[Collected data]
== Segment start ==

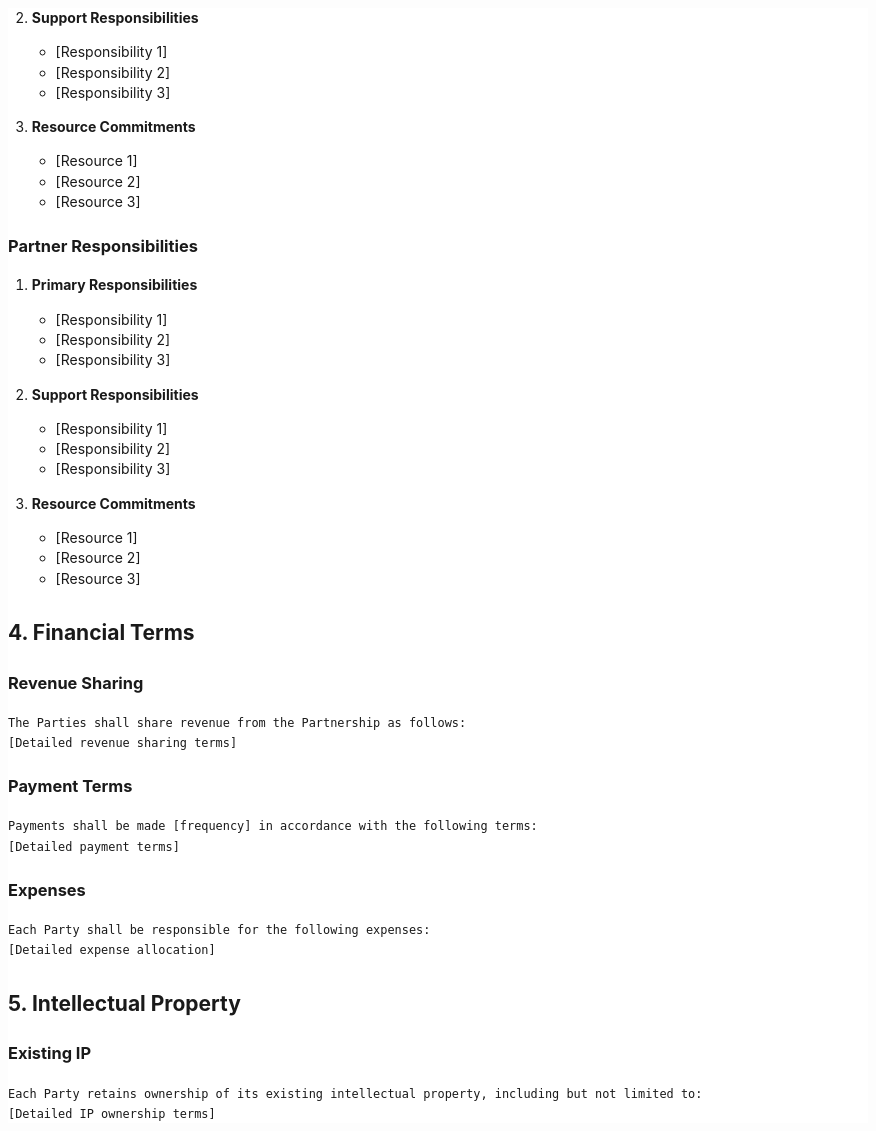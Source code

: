 2. **Support Responsibilities**
   - [Responsibility 1]
   - [Responsibility 2]
   - [Responsibility 3]

3. **Resource Commitments**
   - [Resource 1]
   - [Resource 2]
   - [Resource 3]

### Partner Responsibilities
1. **Primary Responsibilities**
   - [Responsibility 1]
   - [Responsibility 2]
   - [Responsibility 3]

2. **Support Responsibilities**
   - [Responsibility 1]
   - [Responsibility 2]
   - [Responsibility 3]

3. **Resource Commitments**
   - [Resource 1]
   - [Resource 2]
   - [Resource 3]

## 4. Financial Terms

### Revenue Sharing
```
The Parties shall share revenue from the Partnership as follows:
[Detailed revenue sharing terms]
```

### Payment Terms
```
Payments shall be made [frequency] in accordance with the following terms:
[Detailed payment terms]
```

### Expenses
```
Each Party shall be responsible for the following expenses:
[Detailed expense allocation]
```

## 5. Intellectual Property

### Existing IP
```
Each Party retains ownership of its existing intellectual property, including but not limited to:
[Detailed IP ownership terms]
```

== Segment end ==

→ About this exercise: Your copy must match the records above exactly, apart from the pictures, which are excluded.

→ Response to this task:
Source code

: 2. **Support Responsibilities**
   - [Responsibility 1]
   - [Responsibility 2]
   - [Responsibility 3]

3. **Resource Commitments**
   - [Resource 1]
   - [Resource 2]
   - [Resource 3]

### Partner Responsibilities
1. **Primary Responsibilities**
   - [Responsibility 1]
   - [Responsibility 2]
   - [Responsibility 3]

2. **Support Responsibilities**
   - [Responsibility 1]
   - [Responsibility 2]
   - [Responsibility 3]

3. **Resource Commitments**
   - [Resource 1]
   - [Resource 2]
   - [Resource 3]

## 4. Financial Terms

### Revenue Sharing
```
The Parties shall share revenue from the Partnership as follows:
[Detailed revenue sharing terms]
```

### Payment Terms
```
Payments shall be made [frequency] in accordance with the following terms:
[Detailed payment terms]
```

### Expenses
```
Each Party shall be responsible for the following expenses:
[Detailed expense allocation]
```

## 5. Intellectual Property

### Existing IP
```
Each Party retains ownership of its existing intellectual property, including but not limited to:
[Detailed IP ownership terms]
```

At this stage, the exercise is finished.